Mengenai agen-agen ilegal dan kebijakan-kebijakan yang bermasalah, pemerintah harus lebih serius lagi, teliti dan cekatan, benar-benar bertanggung jawab mengurusnya. Ini amanat, tanggung jawab dunia akhirat, kepada bangsa juga kepada Tuhan. Maka dari itu dari sekarang untuk orang tua yang anaknya ingin menjadi menteri atau bahkan diri sendiri ingin menjadi menteri, latihlah untuk menjadi orang yang peduli terhadap bangsa dan negara, bukan menyuruh menjadi menteri untuk tujuan harta, gaji luar biasa. Jika ingin menjadi menteri berpikirlah kewajibannya bukan hak-hak yang bisa didapat, berpikir tanggung jawabnya bukan foya-foya.

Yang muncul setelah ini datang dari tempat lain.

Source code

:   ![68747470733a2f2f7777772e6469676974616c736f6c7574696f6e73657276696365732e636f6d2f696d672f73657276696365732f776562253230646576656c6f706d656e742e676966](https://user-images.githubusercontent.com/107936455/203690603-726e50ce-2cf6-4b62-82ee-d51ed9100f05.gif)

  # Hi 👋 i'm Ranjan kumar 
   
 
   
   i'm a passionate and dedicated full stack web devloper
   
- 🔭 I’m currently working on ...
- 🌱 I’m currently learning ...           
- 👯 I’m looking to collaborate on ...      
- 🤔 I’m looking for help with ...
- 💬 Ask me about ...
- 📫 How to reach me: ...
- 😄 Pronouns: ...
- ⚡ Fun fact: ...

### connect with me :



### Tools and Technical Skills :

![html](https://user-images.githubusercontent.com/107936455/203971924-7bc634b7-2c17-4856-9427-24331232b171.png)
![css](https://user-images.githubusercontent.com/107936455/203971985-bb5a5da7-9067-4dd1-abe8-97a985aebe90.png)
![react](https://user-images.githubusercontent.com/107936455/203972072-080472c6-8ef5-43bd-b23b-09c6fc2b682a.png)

Memang terkesan mudah sekali kesemuanya itu, tetapi entah untuk bertindaknya. Tapi kita memang harus selalu berpikir positif dan optimis. Karena sekali lagi, tidak ada guna mebahas suatu permasalahan tanpa ada tindakan untuk memperbaikinya. Semoga tidak ada lagi Ruyati-Ruyati berikutnya. Hentikan perdebatan, caci maki, bahkan tindakan anarkis. Belajarlah untuk tidak hanya menuntut dengan emosi tapi ikut berpartisipasi untuk sebuah tuntutan, perubahan, dengan damai dan bertanggung jawab.